Magnifique. Merveilleux. Magistral ! Je me régalai. Pas  physiquement parlant, non ; mais je devais avouer que le spectacle que ce loup m’offrait ne pouvait que me réchauffer le cœur de plaisir. Tout était bon pour survivre, et cet animal était apparemment prêt à y laisser sa crédibilité et sa fierté. J’aurai pu le regarder encore longtemps jouer le chien galeux tellement c’était humiliant pour lui. Et j’aimais voir les autres être humiliés, surtout quand ils s’affligeaient ce supplice eux-mêmes.
Ma fierté ! Voilà une chose que je garderai jusqu’à la fin. Jamais je n’oserai me rabaisser au niveau de ce loup. Me prendre pour un oiseau faible et maladif ? Plutôt mourir étouffée sous un tas de déjections draconiques.  

Ceci dit, si ce loup ne défendait pas sa vie comme il se le devait, il y avait trois raisons possibles. Petit un : c’était un terrible lâche qui n’en avait rien à faire de son honneur de loup et qui ferait tout pour sauver sa vie sans avoir à se défendre dangereusement.
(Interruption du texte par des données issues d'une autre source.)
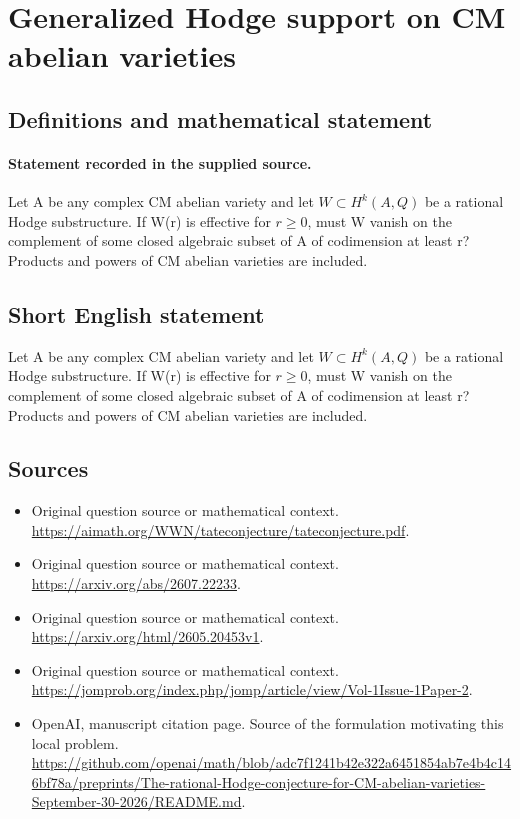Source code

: \documentclass[11pt]{article}
\begin{document}
\section*{Generalized Hodge support on CM abelian varieties}\label{30007027}
\subsection{Definitions and mathematical statement}
\paragraph{Statement recorded in the supplied source.}
Let A be any complex CM abelian variety and let $W\subset H^k(A,Q)$ be a rational Hodge substructure. If W(r) is effective for $r\geq 0$, must W vanish on the complement of some closed algebraic subset of A of codimension at least r? Products and powers of CM abelian varieties are included.
\subsection{Short English statement}
Let A be any complex CM abelian variety and let $W\subset H^k(A,Q)$ be a rational Hodge substructure. If W(r) is effective for $r\geq 0$, must W vanish on the complement of some closed algebraic subset of A of codimension at least r? Products and powers of CM abelian varieties are included.
\subsection{Sources}
\begin{itemize}
\item[S1] Original question source or mathematical context.
\url{https://aimath.org/WWN/tateconjecture/tateconjecture.pdf}.
\item[S2] Original question source or mathematical context.
\url{https://arxiv.org/abs/2607.22233}.
\item[S3] Original question source or mathematical context.
\url{https://arxiv.org/html/2605.20453v1}.
\item[S4] Original question source or mathematical context.
\url{https://jomprob.org/index.php/jomp/article/view/Vol-1Issue-1Paper-2}.
\item[S5] OpenAI, manuscript citation page. Source of the formulation motivating this local problem.
\url{https://github.com/openai/math/blob/adc7f1241b42e322a6451854ab7e4b4c146bf78a/preprints/The-rational-Hodge-conjecture-for-CM-abelian-varieties-September-30-2026/README.md}.
\end{itemize}
\end{document}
Mais il fallait certainement exclure cette idée, parce qu’un tel individu n’aurait pas survécu une semaine seul, et cette louve – par ce que c’était une femelle – n’avait pas l’air d’être accompagnée mais semblait y être habituée. Petit deux : j’étais tellement intimidante que j’en avais filé les chocottes au carnivore. Ça me faisait mal au cœur de penser ça, mais il fallait malheureusement exclure ce point également. Parce que je pensais devoir attribuer l’attitude du loup au point numéros trois : j’avais remarqué une certaine hésitation de l’animal au niveau d’un de ses membres. Ce n’était pas dû à la vieillesse, parce que la louve semblait encore jeune et énergique ; mais plutôt à une blessure.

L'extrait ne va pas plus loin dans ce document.